全然知らなかったのだが、水月湖の年縞は、年代測定の物差しとして、世界標準に認定されているのだそうだ。
そもそも年縞とは何か。
「プランクトンや鉄分など、季節によって異なるものが湖の底に毎年積もることで、縞模様になった泥の地層」のことなのだという。
冬と夏では堆積物の色が違うので、ここが一年というみきわめができる。
そして水月湖は、七万年ものあいだ、大きな天変地異や水の大量の流入によって地層が荒らされることなく堆積し続けてきた場所であり、その層を数えることで、これは百年前、これは千年前、これは一万年前と、それぞれの層のできた年代を確認できる。
水月湖の年縞は、それ自体が環境変動の貴重な情報の宝庫である。
たとえば、含まれた花粉を調べることで、当時が寒冷な気候であったか温暖な気候であったかを調べることができる。
しかし七万年ものあいだの地層が確定できることの意味は、実はとても大きいのだという。
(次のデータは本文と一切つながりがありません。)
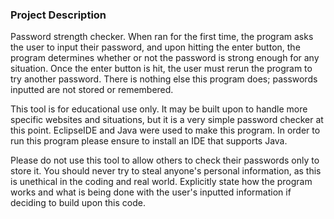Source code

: ### Project Description

Password strength checker. When ran for the first time, the program asks the user to input their password, and upon hitting the enter button, the program determines whether or not the password is strong enough for any situation. Once the enter button is hit, the user must rerun the program to try another password. There is nothing else this program does; passwords inputted are not stored or remembered. 

This tool is for educational use only. It may be built upon to handle more specific websites and situations, but it is a very simple password checker at this point. EclipseIDE and Java were used to make this program. In order to run this program please ensure to install an IDE that supports Java.

Please do not use this tool to allow others to check their passwords only to store it. You should never try to steal anyone's personal information, as this is unethical in the coding and real world. Explicitly state how the program works and what is being done with the user's inputted information if deciding to build upon this code.

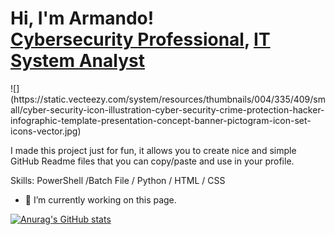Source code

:<h1>Hi, I'm Armando! <br/><a href="https://github.com/LuisAlfa1">Cybersecurity Professional</a>, <a href="www.linkedin.com/in/armando-romero-6343a1200">IT System Analyst</a></h1>
![](https://static.vecteezy.com/system/resources/thumbnails/004/335/409/small/cyber-security-icon-illustration-cyber-security-crime-protection-hacker-infographic-template-presentation-concept-banner-pictogram-icon-set-icons-vector.jpg)

I made this project just for fun, it allows you to create nice and simple GitHub Readme files that you can copy/paste and use in your profile.

Skills: PowerShell /Batch File / Python / HTML / CSS

- 🔭 I’m currently working on this page. 


[![Anurag's GitHub stats](https://github-readme-stats.vercel.app/api?username=LuisAlfa1)](https://github.com/anuraghazra/github-readme-stats)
というのは、放射性炭素年代測定法の基準となるからだ。
水月湖の年縞を調べれば、一万年前の地層では、炭素14の減少率がどの程度か確認できる。ということは、世界中で発掘された、骨や土器の炭素14の減少率を、水月湖の調査で得られた値と照らし合わせることによって、その骨や土器が何年前のものであるのかを知ることができるというわけだ。この年代測定の世界的な物差しとして、水月湖の年縞は認められているというのだ。よくわからないが、すごい。
なお、筆者の科学知識はきわめて低レベルである。説明に間違いがあったらご容赦願いたい。
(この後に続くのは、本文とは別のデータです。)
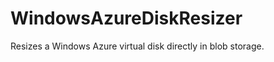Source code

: WindowsAzureDiskResizer
=======================

Resizes a Windows Azure virtual disk directly in blob storage.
年縞博物館を出た私たちは、〈源与門〉といううなぎ屋で昼食をとった。
聞けば百年以上四代にわたってうなぎ屋を続けている店だという。
店構えも立派で、なかに入れば広々している。
六人ともうな丼(上)を頼んだ。わかめ汁が付いているが、二百円アップで肝吸いにできるという。
むろん、六人とも肝吸いにしてもらった。
近くに居合わせた客全員に、店員さんは同じことを聞き、一人残らず肝吸いにしていた。
商売上手だと思ういっぽうで、最初から肝吸いにしておいたほうが早いんじゃないかと思った。
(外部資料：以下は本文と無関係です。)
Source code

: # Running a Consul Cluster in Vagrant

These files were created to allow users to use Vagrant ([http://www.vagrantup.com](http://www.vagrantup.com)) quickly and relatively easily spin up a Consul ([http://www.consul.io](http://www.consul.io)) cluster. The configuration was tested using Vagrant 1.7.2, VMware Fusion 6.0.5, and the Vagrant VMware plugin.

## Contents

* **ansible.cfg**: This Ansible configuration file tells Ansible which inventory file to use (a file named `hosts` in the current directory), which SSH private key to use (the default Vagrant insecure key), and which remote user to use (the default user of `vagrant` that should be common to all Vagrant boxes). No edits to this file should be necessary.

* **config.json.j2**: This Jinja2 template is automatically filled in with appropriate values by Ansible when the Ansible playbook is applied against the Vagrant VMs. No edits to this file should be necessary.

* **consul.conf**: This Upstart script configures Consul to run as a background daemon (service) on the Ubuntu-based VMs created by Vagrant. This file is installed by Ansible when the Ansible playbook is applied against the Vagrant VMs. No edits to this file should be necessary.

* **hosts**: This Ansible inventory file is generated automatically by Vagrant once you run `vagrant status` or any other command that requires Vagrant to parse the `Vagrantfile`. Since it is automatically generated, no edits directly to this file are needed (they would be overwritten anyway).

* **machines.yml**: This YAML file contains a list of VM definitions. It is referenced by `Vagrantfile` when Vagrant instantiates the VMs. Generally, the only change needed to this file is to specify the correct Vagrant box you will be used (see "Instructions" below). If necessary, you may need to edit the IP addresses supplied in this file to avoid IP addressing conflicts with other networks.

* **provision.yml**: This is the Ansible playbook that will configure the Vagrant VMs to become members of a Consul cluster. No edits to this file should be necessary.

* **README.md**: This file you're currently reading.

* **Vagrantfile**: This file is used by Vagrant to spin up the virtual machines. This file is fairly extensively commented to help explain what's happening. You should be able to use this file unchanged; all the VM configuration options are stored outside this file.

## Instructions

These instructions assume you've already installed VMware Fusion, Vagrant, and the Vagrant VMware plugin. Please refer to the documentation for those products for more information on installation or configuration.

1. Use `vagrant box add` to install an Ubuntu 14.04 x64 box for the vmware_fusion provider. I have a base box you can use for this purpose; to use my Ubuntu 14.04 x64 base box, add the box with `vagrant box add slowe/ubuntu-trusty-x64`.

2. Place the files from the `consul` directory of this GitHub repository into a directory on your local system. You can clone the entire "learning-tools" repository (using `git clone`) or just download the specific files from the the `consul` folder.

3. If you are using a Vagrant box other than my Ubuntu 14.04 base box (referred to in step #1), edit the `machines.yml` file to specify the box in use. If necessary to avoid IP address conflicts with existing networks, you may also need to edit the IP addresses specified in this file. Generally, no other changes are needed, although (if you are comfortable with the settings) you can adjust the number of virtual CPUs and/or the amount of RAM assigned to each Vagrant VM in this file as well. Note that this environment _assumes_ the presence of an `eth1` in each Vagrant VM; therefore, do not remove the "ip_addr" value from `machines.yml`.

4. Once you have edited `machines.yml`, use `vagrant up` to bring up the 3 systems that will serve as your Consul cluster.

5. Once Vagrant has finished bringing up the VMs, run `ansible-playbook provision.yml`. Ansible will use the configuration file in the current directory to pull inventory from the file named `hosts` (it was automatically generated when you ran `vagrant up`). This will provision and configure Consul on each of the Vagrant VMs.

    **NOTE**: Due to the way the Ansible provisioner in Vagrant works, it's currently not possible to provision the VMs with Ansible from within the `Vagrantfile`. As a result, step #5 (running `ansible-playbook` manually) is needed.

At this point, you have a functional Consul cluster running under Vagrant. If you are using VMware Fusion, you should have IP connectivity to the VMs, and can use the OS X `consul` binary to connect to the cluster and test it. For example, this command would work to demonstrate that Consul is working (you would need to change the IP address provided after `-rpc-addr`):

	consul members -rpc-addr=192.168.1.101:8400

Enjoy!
それで、わかめ汁に変更すれば二百円安くなるというのはどうだろう。
それだとわかめ汁を選択する人が続出するかもしれないが。
とても長い時間待たされた。
たぶん、注文が入ってからうなぎをさばいて焼いているのだと思う。
うまかった。
何とも言えず活きのよいうなぎだった。
蒲焼きにされたうなぎの活きがよいなどと言うと、表現がおかしいようにも思うが、そうとしか言いようがないのだ。
さっきまで生きていたウナギが、口のなかで踊り出す。
そうとでも言うしかない歯ごたえであり、弾力なのだ。
背開きで、蒸してから焼くのを関東風、腹開きで、そのまま焼くのを関西風というのだとすれば、これは間違いなく関西風のうな丼だ。
だけれどもこのウナギの存在感の強さは、関西風というより、やはり若狭風なのかもしれない。
山椒も印象的だった。驚くほど鮮烈な香りを放つ山椒だった。目の粗いミルで挽いたように、一粒一粒の形がわかる。そして非常にからいが、それだけでなく、風味が切り立っている。山椒は香辛料なのだと思い知らされた。ここまで香りと味が際立った山椒を食したのははじめてである。
食べたあと何時間たっても、口のなかに味と食感がよみがえる。
こうしてエッセイを書いているこの瞬間にも、うなぎが口のなかで暴れる感覚がよみがえる。
食事のあと、野鳥観察センターでマガモやカルガモを望遠鏡で観察した。
今日立ち寄ったレインボーライン山頂公園にせよ、年縞博物館にせよ、野鳥観察センターにせよ、作り方や案内のしかたがあか抜けしていて、施設は美しく、スタッフのマナーもとてもよい。さすが福井県である。公共的な施設にはふんだんにお金をかけている。
道の駅で買い物をしたあと、私たちは帰路についた。
県境を越えるまでは鉛色に沈んでいた空が、滋賀県に入るなり明るく輝いた。
やがて車は大阪に入った。無遠慮に照りつける陽光にうとましさを感じた私は、若狭の昏く優しい空を、どこか懐かしく思い出していた。